Такая вера в Россию покоилась на признании равенства между вселенским и православным, православным и русским. И несла на себе печать великодержавного национализма.
Позже уклон во взглядах на роль России в истории выразился в своей завершенной форме в панславизме. Обратной стороной так осознаваемой исторической судьбы стало специфически русское явление, истоки которого в идее о жертвенном предназначении русского народа. Такие настроения столь прочно укоренились в национальном самосознании, что нашли свой отзвук в самых разных, переживаемых страной, исторических и социально-политических ситуациях. В XX веке они выразились в преданности советского народа интернациональному братству и в готовности пожертвовать своими интересами ради общего пролетарского дела.
Русская интерпретация принятых от Филофея идей мессианизма надолго предопределила характер взаимоотношений самодержавной власти и общества. Противостояние последнего по отношению к первой стало восприниматься на уровне государственной идеологии как недопустимая, разрушающая национальные основы оппозиция.
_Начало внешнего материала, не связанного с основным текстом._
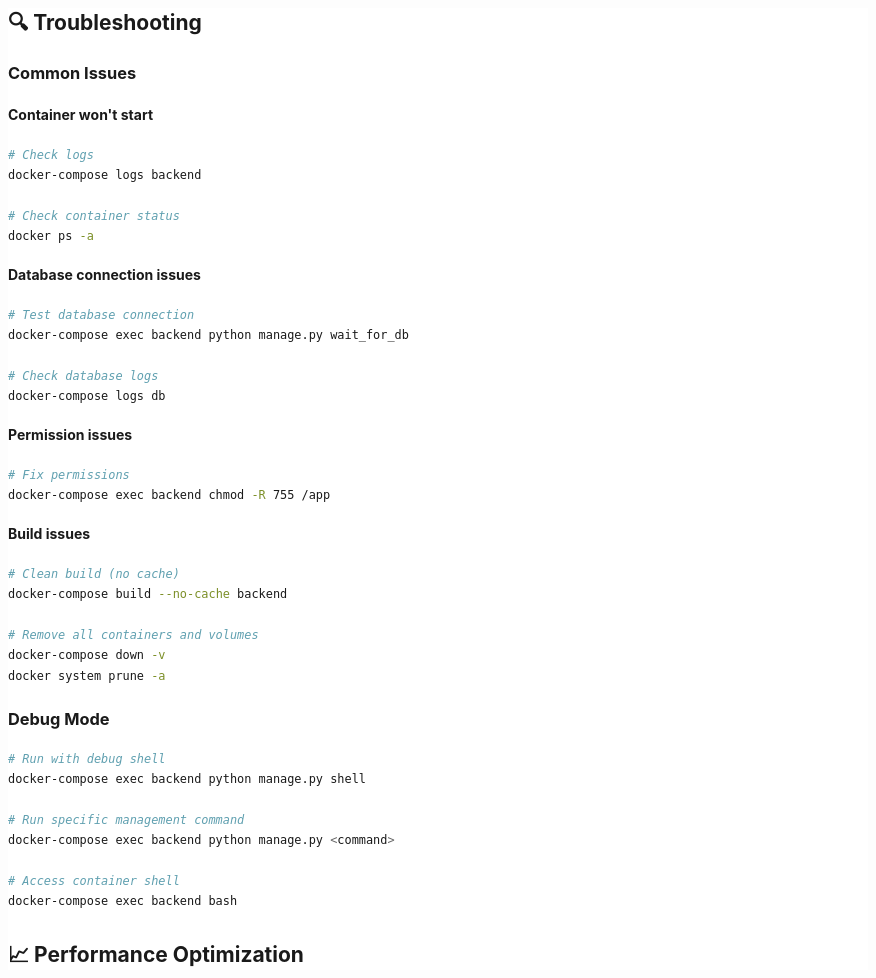 ## 🔍 Troubleshooting

### Common Issues

#### Container won't start
```bash
# Check logs
docker-compose logs backend

# Check container status
docker ps -a
```

#### Database connection issues
```bash
# Test database connection
docker-compose exec backend python manage.py wait_for_db

# Check database logs
docker-compose logs db
```

#### Permission issues
```bash
# Fix permissions
docker-compose exec backend chmod -R 755 /app
```

#### Build issues
```bash
# Clean build (no cache)
docker-compose build --no-cache backend

# Remove all containers and volumes
docker-compose down -v
docker system prune -a
```

### Debug Mode
```bash
# Run with debug shell
docker-compose exec backend python manage.py shell

# Run specific management command
docker-compose exec backend python manage.py <command>

# Access container shell
docker-compose exec backend bash
```

## 📈 Performance Optimization
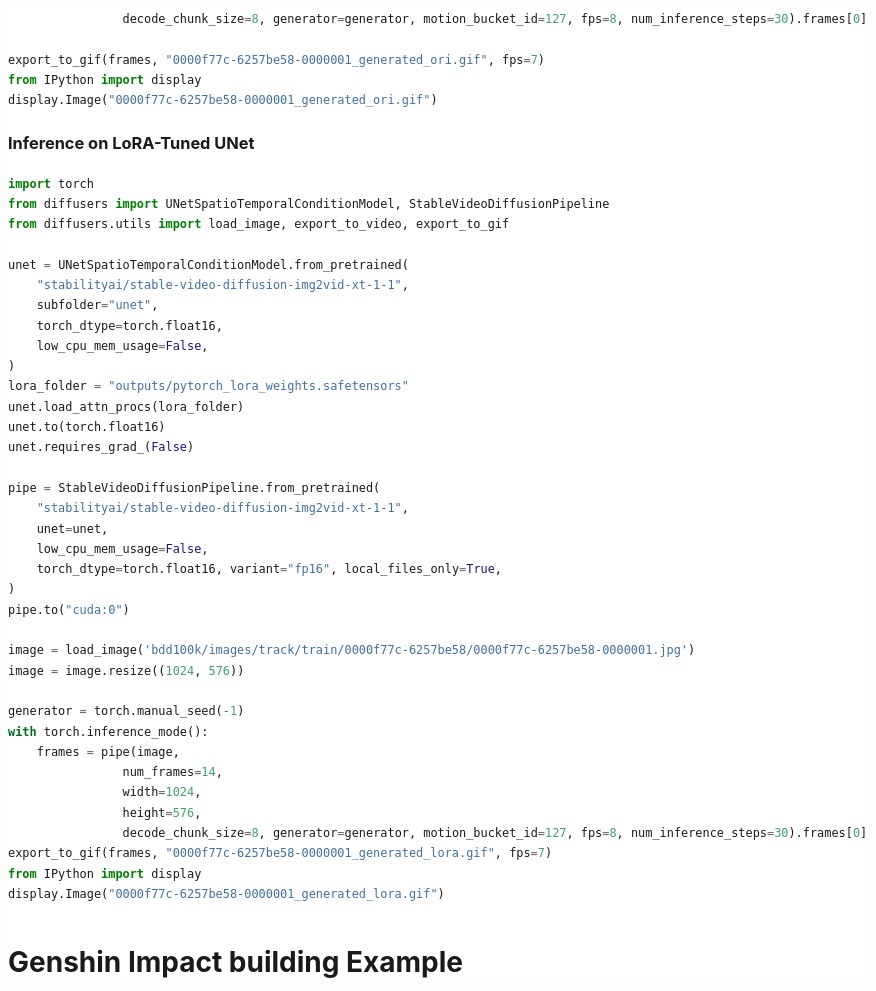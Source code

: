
 ```python
                decode_chunk_size=8, generator=generator, motion_bucket_id=127, fps=8, num_inference_steps=30).frames[0]

export_to_gif(frames, "0000f77c-6257be58-0000001_generated_ori.gif", fps=7)
from IPython import display
display.Image("0000f77c-6257be58-0000001_generated_ori.gif")
```

### Inference on LoRA-Tuned UNet
```python
import torch
from diffusers import UNetSpatioTemporalConditionModel, StableVideoDiffusionPipeline
from diffusers.utils import load_image, export_to_video, export_to_gif

unet = UNetSpatioTemporalConditionModel.from_pretrained(
    "stabilityai/stable-video-diffusion-img2vid-xt-1-1",
    subfolder="unet",
    torch_dtype=torch.float16,
    low_cpu_mem_usage=False,
)
lora_folder = "outputs/pytorch_lora_weights.safetensors"
unet.load_attn_procs(lora_folder)
unet.to(torch.float16)
unet.requires_grad_(False)

pipe = StableVideoDiffusionPipeline.from_pretrained(
    "stabilityai/stable-video-diffusion-img2vid-xt-1-1",
    unet=unet,
    low_cpu_mem_usage=False,
    torch_dtype=torch.float16, variant="fp16", local_files_only=True,
)
pipe.to("cuda:0")

image = load_image('bdd100k/images/track/train/0000f77c-6257be58/0000f77c-6257be58-0000001.jpg')
image = image.resize((1024, 576))

generator = torch.manual_seed(-1)
with torch.inference_mode():
    frames = pipe(image,
                num_frames=14,
                width=1024,
                height=576,
                decode_chunk_size=8, generator=generator, motion_bucket_id=127, fps=8, num_inference_steps=30).frames[0]
export_to_gif(frames, "0000f77c-6257be58-0000001_generated_lora.gif", fps=7)
from IPython import display
display.Image("0000f77c-6257be58-0000001_generated_lora.gif")
```



# Genshin Impact building Example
Это с неизбежностью породило раскол внутри общественного сознания на поддерживающие существующую власть официальное и оппозиционное. Последнее стало утверждением социальной критики в качестве преследуемых властью важнейших направления и жанра философских изысканий. Это привело к возникновению напряженного внимание со стороны философии к социальной проблематике, поиску правды и социальной справедливости, ориентации на моральную проблематику, своеобразному панморализму.
Исходя из идеи инока Филофея размышления и интуитивные предположения о соотнесенности Москвы с Римом приобрели иную интерпретацию: мессианские идеи были потеснены миссианскими.
Но еще раньше идея об историческом предназначении России обрела завораживающую формулу и стала развиваться в иной парадигме. Жизнь ей дали любомудры, подчинившие этой идее свои философские изыскания и открывшие новую страницу в отечественной философской мысли под лозунгом «XIX век принадлежит России!»